Papa Francesco riesce a mostrare molto spesso il comportamento del cristiano ed è ammirevole in ciò mentre quando vuole dimostrare la dottrina del cristiano allora ripropone l’immagine deformata del Vangelo attraverso il Catechismo e l’ideologia dei suoi predecessori. Papa Francesco resta infatti il Papa della Chiesa Cattolica Romana: egli rimane testimone sincero e in buona fede del suo Maestro ma contemporaneamente è il portavoce di una dottrina ancora profondamente radicata nella logica del potere e della teologia del medioevo. La Chiesa Cattolica ha impiegato quasi millecinquecento anni (dall’anno 380 – cristianesimo proclamato religione ufficiale dell’Impero Romano col divieto di praticare altre fedi – fino al 1965 – la “Dignitatis Humanae” col riconoscimento del diritto “naturale” alla libertà di scegliere un proprio culto –vedere i nostri articoli sul tema) per accettare il principio della libertà religiosa; ancora oggi sui temi della sessualità e del ruolo della donna la Gerarchia di Roma è rimasta ad Agostino. I tempi di attesa per un mutamento ufficiale sono lunghi (anche se nel pensiero di una parte del clero il cambiamento è già in atto) e neppure Francesco è in grado di affrettarli.  

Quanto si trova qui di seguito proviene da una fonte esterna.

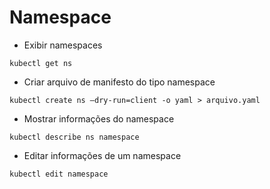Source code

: # Namespace

- Exibir namespaces
```
kubectl get ns
```

- Criar arquivo de manifesto do tipo namespace
```
kubectl create ns —dry-run=client -o yaml > arquivo.yaml
```

- Mostrar informações do namespace
```
kubectl describe ns namespace
```

- Editar informações de um namespace
```
kubectl edit namespace
```

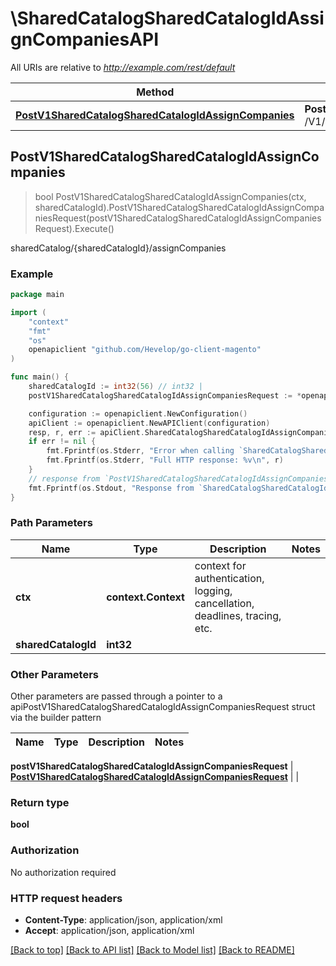 # \SharedCatalogSharedCatalogIdAssignCompaniesAPI

All URIs are relative to *http://example.com/rest/default*

Method | HTTP request | Description
------------- | ------------- | -------------
[**PostV1SharedCatalogSharedCatalogIdAssignCompanies**](SharedCatalogSharedCatalogIdAssignCompaniesAPI.md#PostV1SharedCatalogSharedCatalogIdAssignCompanies) | **Post** /V1/sharedCatalog/{sharedCatalogId}/assignCompanies | sharedCatalog/{sharedCatalogId}/assignCompanies



## PostV1SharedCatalogSharedCatalogIdAssignCompanies

> bool PostV1SharedCatalogSharedCatalogIdAssignCompanies(ctx, sharedCatalogId).PostV1SharedCatalogSharedCatalogIdAssignCompaniesRequest(postV1SharedCatalogSharedCatalogIdAssignCompaniesRequest).Execute()

sharedCatalog/{sharedCatalogId}/assignCompanies



### Example

```go
package main

import (
	"context"
	"fmt"
	"os"
	openapiclient "github.com/Hevelop/go-client-magento"
)

func main() {
	sharedCatalogId := int32(56) // int32 | 
	postV1SharedCatalogSharedCatalogIdAssignCompaniesRequest := *openapiclient.NewPostV1SharedCatalogSharedCatalogIdAssignCompaniesRequest([]openapiclient.CompanyDataCompanyInterface{*openapiclient.NewCompanyDataCompanyInterface([]string{"Street_example"}, int32(123), int32(123), "RejectReason_example", "RejectedAt_example", int32(123))}) // PostV1SharedCatalogSharedCatalogIdAssignCompaniesRequest |  (optional)

	configuration := openapiclient.NewConfiguration()
	apiClient := openapiclient.NewAPIClient(configuration)
	resp, r, err := apiClient.SharedCatalogSharedCatalogIdAssignCompaniesAPI.PostV1SharedCatalogSharedCatalogIdAssignCompanies(context.Background(), sharedCatalogId).PostV1SharedCatalogSharedCatalogIdAssignCompaniesRequest(postV1SharedCatalogSharedCatalogIdAssignCompaniesRequest).Execute()
	if err != nil {
		fmt.Fprintf(os.Stderr, "Error when calling `SharedCatalogSharedCatalogIdAssignCompaniesAPI.PostV1SharedCatalogSharedCatalogIdAssignCompanies``: %v\n", err)
		fmt.Fprintf(os.Stderr, "Full HTTP response: %v\n", r)
	}
	// response from `PostV1SharedCatalogSharedCatalogIdAssignCompanies`: bool
	fmt.Fprintf(os.Stdout, "Response from `SharedCatalogSharedCatalogIdAssignCompaniesAPI.PostV1SharedCatalogSharedCatalogIdAssignCompanies`: %v\n", resp)
}
```

### Path Parameters


Name | Type | Description  | Notes
------------- | ------------- | ------------- | -------------
**ctx** | **context.Context** | context for authentication, logging, cancellation, deadlines, tracing, etc.
**sharedCatalogId** | **int32** |  | 

### Other Parameters

Other parameters are passed through a pointer to a apiPostV1SharedCatalogSharedCatalogIdAssignCompaniesRequest struct via the builder pattern


Name | Type | Description  | Notes
------------- | ------------- | ------------- | -------------

 **postV1SharedCatalogSharedCatalogIdAssignCompaniesRequest** | [**PostV1SharedCatalogSharedCatalogIdAssignCompaniesRequest**](PostV1SharedCatalogSharedCatalogIdAssignCompaniesRequest.md) |  | 

### Return type

**bool**

### Authorization

No authorization required

### HTTP request headers

- **Content-Type**: application/json, application/xml
- **Accept**: application/json, application/xml

[[Back to top]](#) [[Back to API list]](../README.md#documentation-for-api-endpoints)
[[Back to Model list]](../README.md#documentation-for-models)
[[Back to README]](../README.md)

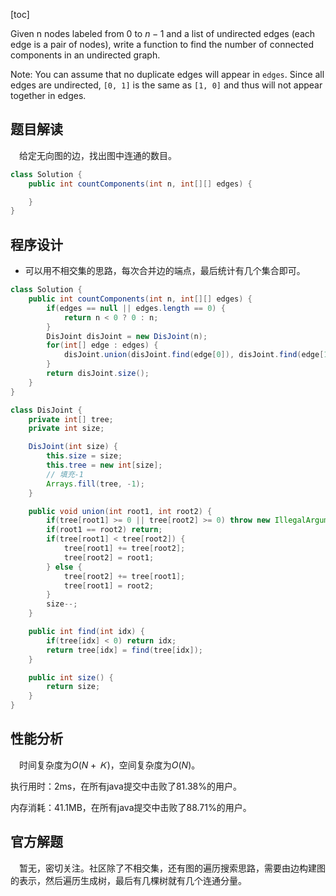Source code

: [toc]

Given n nodes labeled from $0$ to $n - 1$ and a list of undirected edges (each edge is a pair of nodes), write a function to find the number of connected components in an undirected graph.

Note:
You can assume that no duplicate edges will appear in `edges`. Since all edges are undirected, `[0, 1]` is the same as `[1, 0]` and thus will not appear together in edges.



## 题目解读

&emsp;给定无向图的边，找出图中连通的数目。

```java
class Solution {
    public int countComponents(int n, int[][] edges) {

    }
}
```

## 程序设计

* 可以用不相交集的思路，每次合并边的端点，最后统计有几个集合即可。

```java
class Solution {
    public int countComponents(int n, int[][] edges) {
        if(edges == null || edges.length == 0) {
            return n < 0 ? 0 : n;
        }
        DisJoint disJoint = new DisJoint(n);
        for(int[] edge : edges) {
            disJoint.union(disJoint.find(edge[0]), disJoint.find(edge[1]));
        }
        return disJoint.size();
    }
}

class DisJoint {
    private int[] tree;
    private int size;

    DisJoint(int size) {
        this.size = size;
        this.tree = new int[size];
        // 填充-1
        Arrays.fill(tree, -1);
    }

    public void union(int root1, int root2) {
        if(tree[root1] >= 0 || tree[root2] >= 0) throw new IllegalArgumentException("root must be negative");
        if(root1 == root2) return;
        if(tree[root1] < tree[root2]) {
            tree[root1] += tree[root2];
            tree[root2] = root1;
        } else {
            tree[root2] += tree[root1];
            tree[root1] = root2;
        }
        size--;
    }

    public int find(int idx) {
        if(tree[idx] < 0) return idx;
        return tree[idx] = find(tree[idx]);
    }

    public int size() {
        return size;
    }
}
```

## 性能分析

&emsp;时间复杂度为$O(N +Ｋ)$，空间复杂度为$O(N)$。

执行用时：2ms，在所有java提交中击败了81.38%的用户。

内存消耗：41.1MB，在所有java提交中击败了88.71%的用户。

## 官方解题

&emsp;暂无，密切关注。社区除了不相交集，还有图的遍历搜索思路，需要由边构建图的表示，然后遍历生成树，最后有几棵树就有几个连通分量。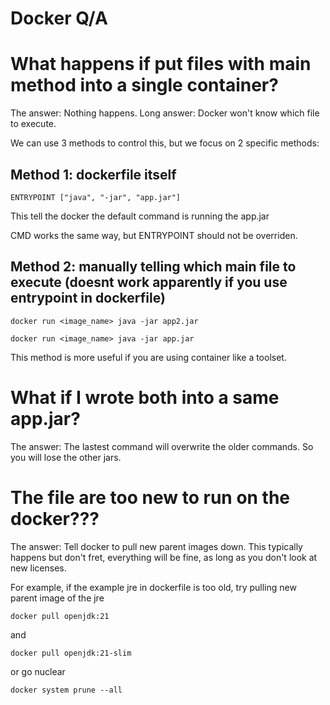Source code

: # Docker Q/A

# What happens if put files with main method into a single container?

The answer: Nothing happens.
Long answer: Docker won't know which file to execute.

We can use 3 methods to control this, but we focus on 2 specific methods:
## Method 1: dockerfile itself
```
ENTRYPOINT ["java", "-jar", "app.jar"]
```
This tell the docker the default command is running the app.jar

CMD works the same way, but ENTRYPOINT should not be overriden.

## Method 2: manually telling which main file to execute (doesnt work apparently if you use entrypoint in dockerfile)
```
docker run <image_name> java -jar app2.jar
```
```
docker run <image_name> java -jar app.jar
```
This method is more useful if you are using container like a toolset.

# What if I wrote both into a same app.jar?

The answer: The lastest command will overwrite the older commands. So you will lose the other jars.

# The file are too new to run on the docker???

The answer: Tell docker to pull new parent images down. This typically happens but don't fret, everything will be fine, as long as you don't look at new licenses.

For example, if the example jre in dockerfile is too old, try pulling new parent image of the jre
```
docker pull openjdk:21
```
and
```
docker pull openjdk:21-slim
```
or go nuclear
```
docker system prune --all
```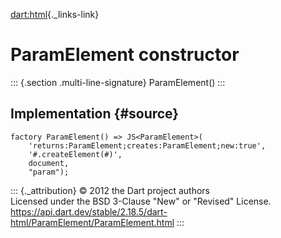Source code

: [dart:html](../../dart-html/dart-html-library){._links-link}

ParamElement constructor
========================

::: {.section .multi-line-signature}
ParamElement()
:::

Implementation {#source}
--------------

``` {.language-dart data-language="dart"}
factory ParamElement() => JS<ParamElement>(
    'returns:ParamElement;creates:ParamElement;new:true',
    '#.createElement(#)',
    document,
    "param");
```

::: {._attribution}
© 2012 the Dart project authors\
Licensed under the BSD 3-Clause \"New\" or \"Revised\" License.\
<https://api.dart.dev/stable/2.18.5/dart-html/ParamElement/ParamElement.html>
:::
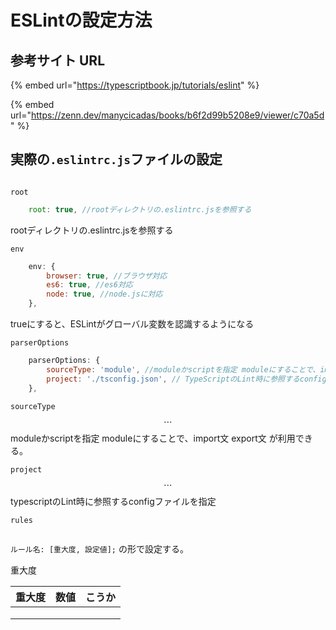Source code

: # ESLintの設定方法

## 参考サイト URL

{% embed url="https://typescriptbook.jp/tutorials/eslint" %}

{% embed url="https://zenn.dev/manycicadas/books/b6f2d99b5208e9/viewer/c70a5d" %}

## 実際の`.eslintrc.js`ファイルの設定

```
```

`root`

```javascript
    root: true, //rootディレクトリの.eslintrc.jsを参照する
```

rootディレクトリの.eslintrc.jsを参照する

`env`

```javascript
    env: {
        browser: true, //ブラウザ対応
        es6: true, //es6対応
        node: true, //node.jsに対応
    },
```

trueにすると、ESLintがグローバル変数を認識するようになる

`parserOptions`

```javascript
    parserOptions: {
        sourceType: 'module', //moduleかscriptを指定 moduleにすることで、import文 export文 が利用できる。
        project: './tsconfig.json', // TypeScriptのLint時に参照するconfigファイルを指定
    },
```

`sourceType` $$\cdots$$ moduleかscriptを指定 moduleにすることで、import文 export文 が利用できる。

`project` $$\cdots$$typescriptのLint時に参照するconfigファイルを指定

`rules`

```javascript
```

`ルール名: [重大度, 設定値];` の形で設定する。

重大度

| 重大度 | 数値 | こうか |
| --- | -- | --- |
|     |    |     |
|     |    |     |
|     |    |     |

Vogliamo ricordare Papa Francesco quando ci mostra il comportamento del cristiano, quando abbraccia il fratello musulmano, quando si inchina di fronte ai governanti pur di salvare vite umane, quando viaggia per i continenti richiamando tutti all’attenzione verso gli ultimi. Vogliamo ricordare Francesco che chiede, il 23 maggio del 2019 a diversi ambasciatori di tutto il mondo, riuniti in Vaticano per presentare le Lettere Credenziali, di rilanciare il “dialogo, la comprensione, la diffusione della cultura della tolleranza, dell’accettazione dell’altro e della convivenza tra gli esseri umani come strumenti per contribuire notevolmente a ridurre molti problemi economici, sociali, politici e ambientali che assediano gran parte del genere umano“.

Sui diritti civili siamo invece in sintonia col teologo cattolico Hans Kung di cui commenteremo a breve il libro “Morire felici. Lasciare la vita senza paura”.